A Lawrence Livermore National Laboratory physicist and his colleagues have found a new application for the tools and mathematics typically used in physics to help solve problems in biology.

Specifically, the team used statistical mechanics and mathematical modeling to shed light on something known as epigenetic memory - how an organism can create a biological memory of some variable condition, such as quality of nutrition or temperature.

"The work highlights the interdisciplinary nature of modern molecular biology, in particular, how the tools and models from mathematics and physics can help clarify problems in biology," said Ken Kim, a LLNL physicist and one of the authors of a paper appearing in the journal Physical Review Letters.

Not all characteristics of living organisms can be explained by their genes alone. Epigenetic processes react with great sensitivity to genes' immediate biochemical surroundings -- and further, they pass those reactions on to the next generation.
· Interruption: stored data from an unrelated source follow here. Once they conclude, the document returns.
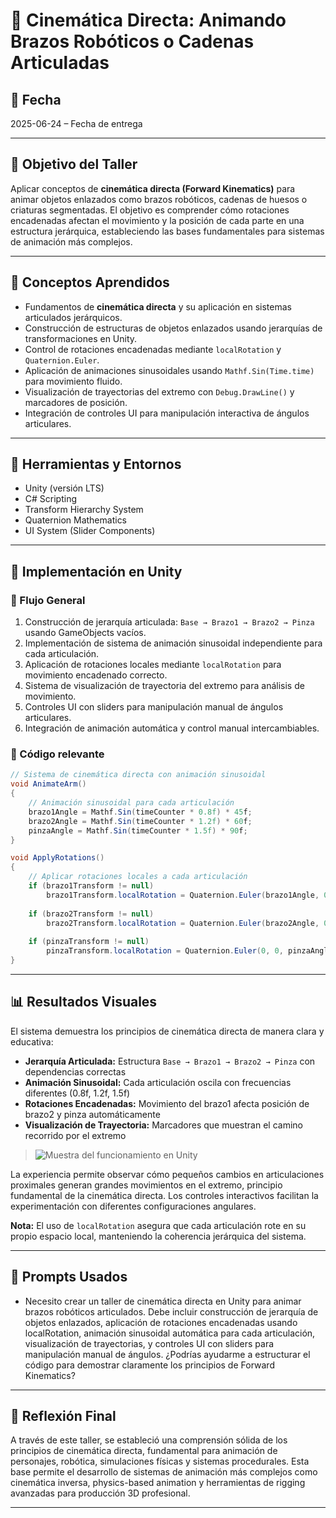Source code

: # 🦾 Cinemática Directa: Animando Brazos Robóticos o Cadenas Articuladas

## 📅 Fecha
2025-06-24 – Fecha de entrega

---

## 🎯 Objetivo del Taller

Aplicar conceptos de **cinemática directa (Forward Kinematics)** para animar objetos enlazados como brazos robóticos, cadenas de huesos o criaturas segmentadas. El objetivo es comprender cómo rotaciones encadenadas afectan el movimiento y la posición de cada parte en una estructura jerárquica, estableciendo las bases fundamentales para sistemas de animación más complejos.

---

## 🧠 Conceptos Aprendidos

- Fundamentos de **cinemática directa** y su aplicación en sistemas articulados jerárquicos.
- Construcción de estructuras de objetos enlazados usando jerarquías de transformaciones en Unity.
- Control de rotaciones encadenadas mediante `localRotation` y `Quaternion.Euler`.
- Aplicación de animaciones sinusoidales usando `Mathf.Sin(Time.time)` para movimiento fluido.
- Visualización de trayectorias del extremo con `Debug.DrawLine()` y marcadores de posición.
- Integración de controles UI para manipulación interactiva de ángulos articulares.

---

## 🔧 Herramientas y Entornos

- Unity (versión LTS)
- C# Scripting
- Transform Hierarchy System
- Quaternion Mathematics
- UI System (Slider Components)

---

## 🧪 Implementación en Unity

### 🔹 Flujo General
1. Construcción de jerarquía articulada: `Base → Brazo1 → Brazo2 → Pinza` usando GameObjects vacíos.
2. Implementación de sistema de animación sinusoidal independiente para cada articulación.
3. Aplicación de rotaciones locales mediante `localRotation` para movimiento encadenado correcto.
4. Sistema de visualización de trayectoria del extremo para análisis de movimiento.
5. Controles UI con sliders para manipulación manual de ángulos articulares.
6. Integración de animación automática y control manual intercambiables.

### 🔹 Código relevante

```csharp
// Sistema de cinemática directa con animación sinusoidal
void AnimateArm()
{
    // Animación sinusoidal para cada articulación
    brazo1Angle = Mathf.Sin(timeCounter * 0.8f) * 45f;
    brazo2Angle = Mathf.Sin(timeCounter * 1.2f) * 60f;
    pinzaAngle = Mathf.Sin(timeCounter * 1.5f) * 90f;
}

void ApplyRotations()
{
    // Aplicar rotaciones locales a cada articulación        
    if (brazo1Transform != null)
        brazo1Transform.localRotation = Quaternion.Euler(brazo1Angle, 0, 0);
    
    if (brazo2Transform != null)
        brazo2Transform.localRotation = Quaternion.Euler(brazo2Angle, 0, 0);
    
    if (pinzaTransform != null)
        pinzaTransform.localRotation = Quaternion.Euler(0, 0, pinzaAngle);
}
```

---

## 📊 Resultados Visuales

El sistema demuestra los principios de cinemática directa de manera clara y educativa:
- **Jerarquía Articulada:** Estructura `Base → Brazo1 → Brazo2 → Pinza` con dependencias correctas
- **Animación Sinusoidal:** Cada articulación oscila con frecuencias diferentes (0.8f, 1.2f, 1.5f)
- **Rotaciones Encadenadas:** Movimiento del brazo1 afecta posición de brazo2 y pinza automáticamente
- **Visualización de Trayectoria:** Marcadores que muestran el camino recorrido por el extremo

> ![Muestra del funcionamiento en Unity](https://github.com/Jul1014/Compuvisual-General/blob/master/2025-06-24-Taller17_Cinematica_Directa/Unity/GifCinematicaDirecta.gif)

La experiencia permite observar cómo pequeños cambios en articulaciones proximales generan grandes movimientos en el extremo, principio fundamental de la cinemática directa. Los controles interactivos facilitan la experimentación con diferentes configuraciones angulares.

**Nota:** El uso de `localRotation` asegura que cada articulación rote en su propio espacio local, manteniendo la coherencia jerárquica del sistema.

---

## 🧩 Prompts Usados

- Necesito crear un taller de cinemática directa en Unity para animar brazos robóticos articulados. Debe incluir construcción de jerarquía de objetos enlazados, aplicación de rotaciones encadenadas usando localRotation, animación sinusoidal automática para cada articulación, visualización de trayectorias, y controles UI con sliders para manipulación manual de ángulos. ¿Podrías ayudarme a estructurar el código para demostrar claramente los principios de Forward Kinematics?

---

## 💬 Reflexión Final

A través de este taller, se estableció una comprensión sólida de los principios de cinemática directa, fundamental para animación de personajes, robótica, simulaciones físicas y sistemas procedurales. Esta base permite el desarrollo de sistemas de animación más complejos como cinemática inversa, physics-based animation y herramientas de rigging avanzadas para producción 3D profesional.

---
The team's work on the dynamics of histone protein modification is central to epigenetics. Like genetic changes, epigenetic changes are preserved when a cell divides. Histone proteins were once thought to be static, structural components in chromosomes, but recent studies have shown that histones play an important dynamical role in the machinery responsible for epigenetic regulation.
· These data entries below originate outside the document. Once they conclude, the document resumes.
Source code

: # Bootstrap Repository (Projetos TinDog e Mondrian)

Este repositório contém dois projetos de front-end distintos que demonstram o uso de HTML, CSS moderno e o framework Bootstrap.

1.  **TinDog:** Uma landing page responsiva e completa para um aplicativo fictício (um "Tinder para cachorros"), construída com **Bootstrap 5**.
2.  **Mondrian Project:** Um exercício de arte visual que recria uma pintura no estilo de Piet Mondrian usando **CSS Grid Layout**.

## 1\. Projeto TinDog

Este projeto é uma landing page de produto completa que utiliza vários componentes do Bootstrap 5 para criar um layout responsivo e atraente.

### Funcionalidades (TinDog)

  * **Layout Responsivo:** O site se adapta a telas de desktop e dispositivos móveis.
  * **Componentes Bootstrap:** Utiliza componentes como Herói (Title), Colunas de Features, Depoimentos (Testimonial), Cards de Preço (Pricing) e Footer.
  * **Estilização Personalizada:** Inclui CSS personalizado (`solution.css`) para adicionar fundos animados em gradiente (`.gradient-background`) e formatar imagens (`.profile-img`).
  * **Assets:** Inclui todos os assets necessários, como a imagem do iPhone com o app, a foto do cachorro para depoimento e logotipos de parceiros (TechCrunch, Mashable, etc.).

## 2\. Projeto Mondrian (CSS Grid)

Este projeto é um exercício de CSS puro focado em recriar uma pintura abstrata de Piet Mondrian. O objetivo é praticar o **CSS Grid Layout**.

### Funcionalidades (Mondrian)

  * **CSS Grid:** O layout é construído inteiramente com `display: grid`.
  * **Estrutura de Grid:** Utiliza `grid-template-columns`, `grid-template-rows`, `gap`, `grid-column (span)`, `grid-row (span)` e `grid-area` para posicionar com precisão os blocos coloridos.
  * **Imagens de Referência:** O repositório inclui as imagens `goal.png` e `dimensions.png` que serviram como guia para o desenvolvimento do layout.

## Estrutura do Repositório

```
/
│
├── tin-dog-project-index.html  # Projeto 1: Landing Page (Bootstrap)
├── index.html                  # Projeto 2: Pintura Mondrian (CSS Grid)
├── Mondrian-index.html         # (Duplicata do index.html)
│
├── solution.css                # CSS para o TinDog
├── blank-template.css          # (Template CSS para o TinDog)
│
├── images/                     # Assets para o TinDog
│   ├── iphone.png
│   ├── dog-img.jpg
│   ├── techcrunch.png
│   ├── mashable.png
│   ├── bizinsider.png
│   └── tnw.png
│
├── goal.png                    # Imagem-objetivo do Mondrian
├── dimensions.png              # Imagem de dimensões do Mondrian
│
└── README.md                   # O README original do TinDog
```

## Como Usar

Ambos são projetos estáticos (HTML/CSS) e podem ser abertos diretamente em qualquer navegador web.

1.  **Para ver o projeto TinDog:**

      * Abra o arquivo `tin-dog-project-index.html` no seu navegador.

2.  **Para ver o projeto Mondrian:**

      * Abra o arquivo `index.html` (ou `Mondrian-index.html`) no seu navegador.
When histones undergo chemical alterations (histone modification) as a result of some external stimulus, they trigger short-term biological memory of that stimulus within a cell, which can be passed down to its daughter cells. This memory also can be reversed after a few cell division cycles.

Epigenetic modifications are essential in the development and function of cells, but also play a key role in cancer, according to Jianhua Xing, a former LLNL postdoc and current professor at Virginia Tech. "For example, changes in the epigenome can lead to the activation or deactivation of signaling pathways that can lead to tumor formation," Xing added.

The molecular mechanism underlying epigenetic memory involves complex interactions between histones, DNA and enzymes, which produce modification patterns that are recognized by the cell. To gain insight into such complex systems, the team constructed a mathematical model that captures the essential features of the histone-induced epigenetic memory. The model highlights the "engineering" challenge a cell must constantly face during molecular recognition. It is analogous to restoring a picture with missing parts. The molecular properties of a species have been evolutionarily selected to allow them to "reason" what the missing parts are based on incomplete information pattern inherited from the mother cell.